The heavy visaged judge, whose easy nerves
Well cased in restful flesh, will let him sleep
Through half the year, amidst his drowsing cases,
As doth the miller when the wheel runs slow
Snore out the grist, soothed by his grumbling mill,
Will—with one speech of thine buzzed in his ear,
To tickle up the nile-worm in his brain—
Start from the lawful habit of his nature
And fall to capering in his musty gown.
The staid, and reminiscent ancient dame,
Laced with fine wrinkles, like green-gathered fruit
Long dried and shriveled in the summer's sun;
Whose fancies, one might think, would scarcely stir
Beyond large print and comfortable wraps;
With thy insinuating whispers pleased,
Looks into thy false mirror, and accepts,
With school-girl simperings, what seems pictured there.
The slow-filled sac, which feeds the cobra's fang
And arms its hollow with the strength of death
Against the wholesome world of living nature,
Is not more fatal to the body's life,
Than is thy poison to the spirit's health.
Fair-favored, like the angel thou art not,
Thy honeyed words may win, where every fiend
That seeks the soul's destruction hath been baffled.
Thy art tricks out, with flowers, the path of ruin
Before the feet of virgin innocence;
And sets the glittering gates of thy vain-heaven
Close on the slant and dangerous verge of hell.
Thou art for all times, and thy days are one
With all the days this turning earth shall know.
No string so fine, but answers thy skilled hand,
No twisted cow's-horn but thou'lt tune its hollow,
No wrist but thou wilt bind it with a bracelet,
No finger but thou'lt round it with a ring,
No heart thou wilt not girdle with a ribband
Tinctured to suit, sealed with a perfumed wafer,
Fixed, by the gentle pressure of thy thumb;
No cap but thou wilt fit it with a feather,
Curled, like the fancy of the fool who wears it.

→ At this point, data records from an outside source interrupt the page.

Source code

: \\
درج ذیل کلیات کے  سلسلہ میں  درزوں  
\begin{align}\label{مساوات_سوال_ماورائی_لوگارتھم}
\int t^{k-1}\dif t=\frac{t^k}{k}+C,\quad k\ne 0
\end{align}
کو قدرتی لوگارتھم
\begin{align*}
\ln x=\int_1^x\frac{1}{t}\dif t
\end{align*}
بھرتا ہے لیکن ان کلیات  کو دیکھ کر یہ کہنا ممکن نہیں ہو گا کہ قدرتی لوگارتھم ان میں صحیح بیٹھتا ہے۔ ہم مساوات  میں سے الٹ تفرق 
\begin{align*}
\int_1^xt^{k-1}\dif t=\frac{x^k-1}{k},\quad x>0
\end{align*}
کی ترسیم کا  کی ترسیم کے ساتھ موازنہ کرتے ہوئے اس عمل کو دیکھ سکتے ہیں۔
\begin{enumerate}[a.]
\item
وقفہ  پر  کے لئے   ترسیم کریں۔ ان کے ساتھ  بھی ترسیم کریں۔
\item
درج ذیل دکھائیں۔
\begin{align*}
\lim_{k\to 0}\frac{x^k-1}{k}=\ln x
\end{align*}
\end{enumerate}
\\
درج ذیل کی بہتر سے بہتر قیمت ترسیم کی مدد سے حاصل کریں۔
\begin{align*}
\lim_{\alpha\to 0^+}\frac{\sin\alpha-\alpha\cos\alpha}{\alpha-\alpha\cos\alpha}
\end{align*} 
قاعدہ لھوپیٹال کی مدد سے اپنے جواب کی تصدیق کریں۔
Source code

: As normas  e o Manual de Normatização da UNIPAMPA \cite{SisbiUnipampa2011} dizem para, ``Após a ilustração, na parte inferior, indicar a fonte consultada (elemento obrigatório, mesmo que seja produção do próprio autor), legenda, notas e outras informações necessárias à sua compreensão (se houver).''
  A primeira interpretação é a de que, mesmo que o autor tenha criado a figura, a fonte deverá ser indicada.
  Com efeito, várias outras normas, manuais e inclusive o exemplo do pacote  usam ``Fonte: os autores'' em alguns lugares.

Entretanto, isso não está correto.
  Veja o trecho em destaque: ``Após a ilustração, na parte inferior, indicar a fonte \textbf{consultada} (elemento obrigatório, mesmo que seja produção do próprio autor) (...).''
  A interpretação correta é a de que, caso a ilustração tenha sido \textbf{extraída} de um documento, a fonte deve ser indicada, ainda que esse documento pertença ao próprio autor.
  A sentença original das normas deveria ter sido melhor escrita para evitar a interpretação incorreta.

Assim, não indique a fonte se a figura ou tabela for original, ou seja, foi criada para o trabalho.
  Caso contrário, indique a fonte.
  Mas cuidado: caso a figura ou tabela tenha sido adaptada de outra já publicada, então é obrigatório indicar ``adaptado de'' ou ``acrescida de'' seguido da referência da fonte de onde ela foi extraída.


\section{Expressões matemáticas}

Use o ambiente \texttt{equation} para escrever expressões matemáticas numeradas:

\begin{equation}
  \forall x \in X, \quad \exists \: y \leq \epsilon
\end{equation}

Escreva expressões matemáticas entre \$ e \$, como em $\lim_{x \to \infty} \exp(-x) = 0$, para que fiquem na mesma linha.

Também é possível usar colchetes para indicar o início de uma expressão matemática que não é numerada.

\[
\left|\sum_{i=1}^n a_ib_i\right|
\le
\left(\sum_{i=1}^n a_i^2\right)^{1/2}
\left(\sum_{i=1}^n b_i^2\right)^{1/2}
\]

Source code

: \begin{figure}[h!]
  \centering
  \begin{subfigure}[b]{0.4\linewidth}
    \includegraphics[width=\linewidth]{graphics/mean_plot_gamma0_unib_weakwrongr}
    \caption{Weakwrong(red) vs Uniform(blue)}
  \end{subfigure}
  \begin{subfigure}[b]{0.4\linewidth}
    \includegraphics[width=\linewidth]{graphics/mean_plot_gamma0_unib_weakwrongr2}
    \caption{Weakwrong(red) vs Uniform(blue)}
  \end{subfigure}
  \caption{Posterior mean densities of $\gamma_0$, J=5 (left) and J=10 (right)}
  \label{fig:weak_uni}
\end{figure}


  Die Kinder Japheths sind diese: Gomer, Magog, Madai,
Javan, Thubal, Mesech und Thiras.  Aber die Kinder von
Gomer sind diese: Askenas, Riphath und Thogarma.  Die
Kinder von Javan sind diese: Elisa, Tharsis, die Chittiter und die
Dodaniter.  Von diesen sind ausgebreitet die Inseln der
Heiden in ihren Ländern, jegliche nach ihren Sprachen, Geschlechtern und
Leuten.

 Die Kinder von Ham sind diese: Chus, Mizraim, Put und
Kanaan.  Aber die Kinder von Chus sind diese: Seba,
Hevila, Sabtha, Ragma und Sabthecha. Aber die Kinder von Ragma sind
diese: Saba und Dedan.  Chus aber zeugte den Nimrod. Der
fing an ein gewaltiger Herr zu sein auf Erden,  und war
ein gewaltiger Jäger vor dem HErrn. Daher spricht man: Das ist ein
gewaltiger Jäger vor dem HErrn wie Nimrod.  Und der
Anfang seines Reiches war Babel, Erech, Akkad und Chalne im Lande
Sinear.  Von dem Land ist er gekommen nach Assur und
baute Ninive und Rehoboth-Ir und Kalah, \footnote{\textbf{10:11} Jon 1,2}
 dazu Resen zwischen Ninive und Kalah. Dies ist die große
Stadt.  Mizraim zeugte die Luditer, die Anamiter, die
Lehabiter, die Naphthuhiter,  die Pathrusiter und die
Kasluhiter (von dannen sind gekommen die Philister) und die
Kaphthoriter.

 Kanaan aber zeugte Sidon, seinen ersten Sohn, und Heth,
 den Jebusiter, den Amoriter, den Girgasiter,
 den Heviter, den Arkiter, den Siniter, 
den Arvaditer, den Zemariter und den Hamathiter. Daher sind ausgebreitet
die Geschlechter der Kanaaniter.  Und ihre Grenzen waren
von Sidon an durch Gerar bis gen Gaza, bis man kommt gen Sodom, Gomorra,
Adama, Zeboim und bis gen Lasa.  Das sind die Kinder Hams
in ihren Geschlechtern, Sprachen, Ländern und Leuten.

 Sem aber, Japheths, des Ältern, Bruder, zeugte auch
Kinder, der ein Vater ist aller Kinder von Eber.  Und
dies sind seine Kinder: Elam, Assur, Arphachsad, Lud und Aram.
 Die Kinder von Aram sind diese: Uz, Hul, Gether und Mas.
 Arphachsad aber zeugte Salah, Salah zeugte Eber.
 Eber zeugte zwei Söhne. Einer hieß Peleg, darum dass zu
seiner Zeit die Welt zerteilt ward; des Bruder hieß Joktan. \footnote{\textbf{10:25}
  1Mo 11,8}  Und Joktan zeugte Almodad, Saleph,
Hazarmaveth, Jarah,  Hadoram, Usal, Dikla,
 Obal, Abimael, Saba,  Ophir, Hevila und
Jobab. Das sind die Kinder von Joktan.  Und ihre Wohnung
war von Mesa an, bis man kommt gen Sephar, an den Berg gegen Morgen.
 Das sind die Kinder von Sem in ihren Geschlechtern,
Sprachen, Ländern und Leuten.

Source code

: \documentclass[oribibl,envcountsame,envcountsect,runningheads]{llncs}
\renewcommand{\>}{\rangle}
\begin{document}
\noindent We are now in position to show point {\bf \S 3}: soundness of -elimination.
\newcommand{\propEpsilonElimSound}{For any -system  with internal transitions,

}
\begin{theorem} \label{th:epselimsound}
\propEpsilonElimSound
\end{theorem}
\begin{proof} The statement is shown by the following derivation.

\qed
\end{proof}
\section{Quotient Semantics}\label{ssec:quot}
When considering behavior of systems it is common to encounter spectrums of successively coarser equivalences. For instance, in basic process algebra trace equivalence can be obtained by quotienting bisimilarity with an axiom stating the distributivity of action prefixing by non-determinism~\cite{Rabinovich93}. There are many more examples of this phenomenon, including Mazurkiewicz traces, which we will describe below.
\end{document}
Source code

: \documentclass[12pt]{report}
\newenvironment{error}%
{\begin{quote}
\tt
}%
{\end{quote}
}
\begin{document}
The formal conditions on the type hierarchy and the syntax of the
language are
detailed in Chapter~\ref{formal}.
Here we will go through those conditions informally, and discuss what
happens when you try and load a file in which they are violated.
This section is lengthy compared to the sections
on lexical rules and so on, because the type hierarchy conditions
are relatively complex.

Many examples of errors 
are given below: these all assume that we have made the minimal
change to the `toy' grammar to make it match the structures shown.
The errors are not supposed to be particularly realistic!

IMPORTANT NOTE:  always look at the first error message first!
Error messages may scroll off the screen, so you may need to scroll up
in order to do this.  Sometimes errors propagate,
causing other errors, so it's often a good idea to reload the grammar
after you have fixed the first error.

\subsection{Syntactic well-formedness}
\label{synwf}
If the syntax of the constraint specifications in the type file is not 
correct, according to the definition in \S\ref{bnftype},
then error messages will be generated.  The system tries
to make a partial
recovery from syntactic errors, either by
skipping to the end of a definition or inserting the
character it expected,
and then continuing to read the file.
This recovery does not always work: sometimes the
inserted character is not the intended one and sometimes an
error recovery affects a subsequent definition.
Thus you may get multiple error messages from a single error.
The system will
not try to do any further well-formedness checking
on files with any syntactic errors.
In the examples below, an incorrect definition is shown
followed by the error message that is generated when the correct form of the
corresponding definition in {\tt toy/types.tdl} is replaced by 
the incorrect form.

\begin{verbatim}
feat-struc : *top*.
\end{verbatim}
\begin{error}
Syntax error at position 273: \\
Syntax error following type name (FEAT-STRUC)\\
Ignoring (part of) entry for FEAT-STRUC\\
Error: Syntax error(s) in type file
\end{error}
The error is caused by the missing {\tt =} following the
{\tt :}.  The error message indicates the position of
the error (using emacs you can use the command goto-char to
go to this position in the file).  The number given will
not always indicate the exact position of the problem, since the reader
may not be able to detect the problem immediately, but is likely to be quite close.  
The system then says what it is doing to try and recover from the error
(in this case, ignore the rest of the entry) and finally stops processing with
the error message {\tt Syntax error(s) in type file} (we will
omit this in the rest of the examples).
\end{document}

Let him that dreams of greatness, learn betimes,
To take thee at thy worth, or stop his ears
Against thy voice, and turn his heart to steel,
Lest he be tangled by thy blandishments.
Sincerity doth scorn thy touch, and yet
Thou art not all ungentle, all unkind;
When so thou dost persuade the stricken wretch—
With Death's black dagger rankling in his bosom—
That Life, not yet, hath turned her face from him;
But that, with scent of pines, and mountain airs,
A little courage and kind friends to cheer,
He shall make shift to weather out the battle:
Then prescient pity fills the heart with tears,
For sorrow hath made brothers of all men,
And kindlier seems thy falseness, then, than truth.
And thou!—Be thou content, for though some brows
May frown upon thy tenderest advances,
Yet all the world is half in love with thee,
And none of Adam's race doth truly hate thee.
Go thou thy ways:—for half thy moods are gentle;
More moving heaven to laughter than to tears.
Go, hunt thy quarry round the spinning earth.
Man—male and female—motley-molded man,
From every crack and cranny thou shall start them;
Fools, schooled and unschooled, costly robed and ragged,
Fat fools and lean, fools, knowing that they are,
With millions knowing not—and millions more,
Well knowing that they are not , though they be;
Saints, hypocrites and sinners, dipt and sprinkled,
Full-pulsed, or marrow-cold and feeble-hearted,
Deep—dull—and shallow-headed, proud and pious,
Clear-skinned and freckled fools, fond and unwilling.
Go—please and poison, till the sun's last setting;
These be thy fiddle-sticks. All, when thou say'st.
Must scrape the cat-gut for the gleeful fiends.